The visit of PCI team
- Hueiyen Lanpao Editorial :: September 26, 2013 -
It is definitely not an every day affair for anyone to expect the officials of Press Council of India (PCI) to come to visit Manipur to take stock of the situation in which the journalists are working in this conflict-ridden and strife-torn State and the problems being faced by them in performing the duty of disseminating information on day- to-day happenings and other important issues of the State to enlighten the people.
After having been to as many as ten trouble-torn States of the country like Maharashtra, Jammu & Kashmir, Uttar Pradesh, Jharkhand, Chhattisgarh, West Bengal, Kerala, Tripura, Assam and Meghalaya, a six-member official team of PCI sub-committee led by its convenor Kosuri Amarnath arrives here and is current at Imphal on a two-day fact finding mission to study and understand the issue of safety and security of journalists working in a volatile and charged atmosphere like Manipur.
In fact, this is the first ever visit by any official team from PCI to Manipur, where journalists have been struggling hard to perform their duties against all odds, ranging the pittance they get at the end of every month as salary to the threats from various quarters.
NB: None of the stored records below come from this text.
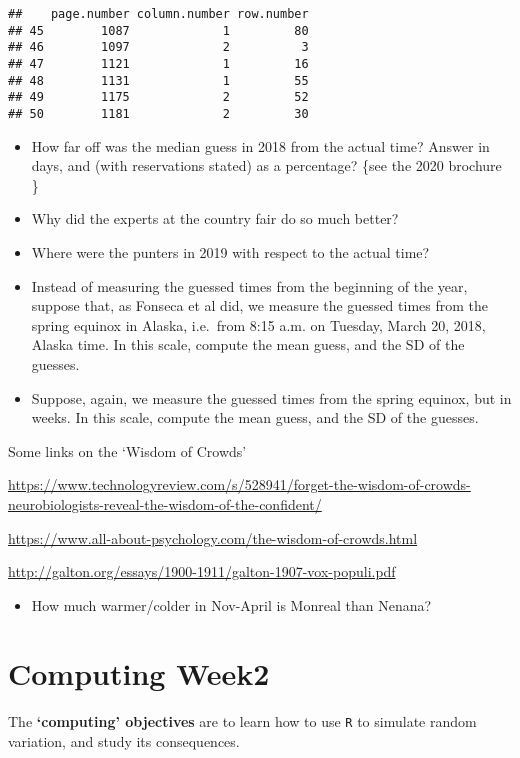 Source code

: \documentclass[]{book}
\providecommand{\tightlist}{%
  \setlength{\itemsep}{0pt}\setlength{\parskip}{0pt}}
\begin{document}
\begin{verbatim}
##    page.number column.number row.number
## 45        1087             1         80
## 46        1097             2          3
## 47        1121             1         16
## 48        1131             1         55
## 49        1175             2         52
## 50        1181             2         30
\end{verbatim}

\begin{itemize}
\item
  How far off was the median guess in 2018 from the actual time? Answer in days, and (with reservations stated) as a percentage? \{see the 2020 brochure \}
\item
  Why did the experts at the country fair do so much better?
\item
  Where were the punters in 2019 with respect to the actual time?
\item
  Instead of measuring the guessed times from the beginning of the year, suppose that, as Fonseca et al did, we measure the guessed times from the spring equinox in Alaska, i.e.~from 8:15 a.m. on Tuesday, March 20, 2018, Alaska time. In this scale, compute the mean guess, and the SD of the guesses.
\item
  Suppose, again, we measure the guessed times from the spring equinox, but in weeks. In this scale, compute the mean guess, and the SD of the guesses.
\end{itemize}

Some links on the `Wisdom of Crowds'

\url{https://www.technologyreview.com/s/528941/forget-the-wisdom-of-crowds-neurobiologists-reveal-the-wisdom-of-the-confident/}

\url{https://www.all-about-psychology.com/the-wisdom-of-crowds.html}

\url{http://galton.org/essays/1900-1911/galton-1907-vox-populi.pdf}

\begin{itemize}
\tightlist
\item
  How much warmer/colder in Nov-April is Monreal than Nenana?
\end{itemize}

\hypertarget{computing02}{%
\chapter{Computing Week2}\label{computing02}}

The \textbf{`computing' objectives} are to learn how to use \texttt{R} to simulate random variation, and study its consequences.
\end{document}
It is also a place, where the Government’s response to such threats, has always been immediate deployment of police personnel at the media houses.
So, the question of freedom of speech or press is something which is nonexistence here.
Bing a statutory body that governs the conduct of the print media throughout the country, the visit of the PCI sub-committee members, who have been mandated to study the issue of safety and security of journalists in different parts of the country, is a very significant one for the journalists working in a State like Manipur all the more.
The visit of the PCI officials is not just to interact with journalists and other stakeholders in the trouble-torn States where attacks and killings of journalists are taking place for understanding the kinds of problems being faced, but more particularly to examine the desirability as well as the possibility of enacting a special law at the all India level for the protection of the journalists.
Accordingly, based on the feedbacks gathered during their visit and interaction with the journalists in different parts of the country, the sub-committee would be submitting a report to the Parliament for necessary action on the recommendations made.
All these are okay.
But the point that we would like to raise here is, threats on the lives of working journalists, whether it comes from lawful or unlawful elements, are very much part of the job.
It is an associated professional hazard from which one could not free himself or herself, whether they work in Manipur or elsewhere.
So, deployment of security personnel at media houses or providing security escorts to journalists could never be the solution to the problem of threats.
Instead, efforts should be made towards encouraging the Government to come up with more welfare schemes which would take care of the needs of the journalists as well as their family members even if they die in the line of duty.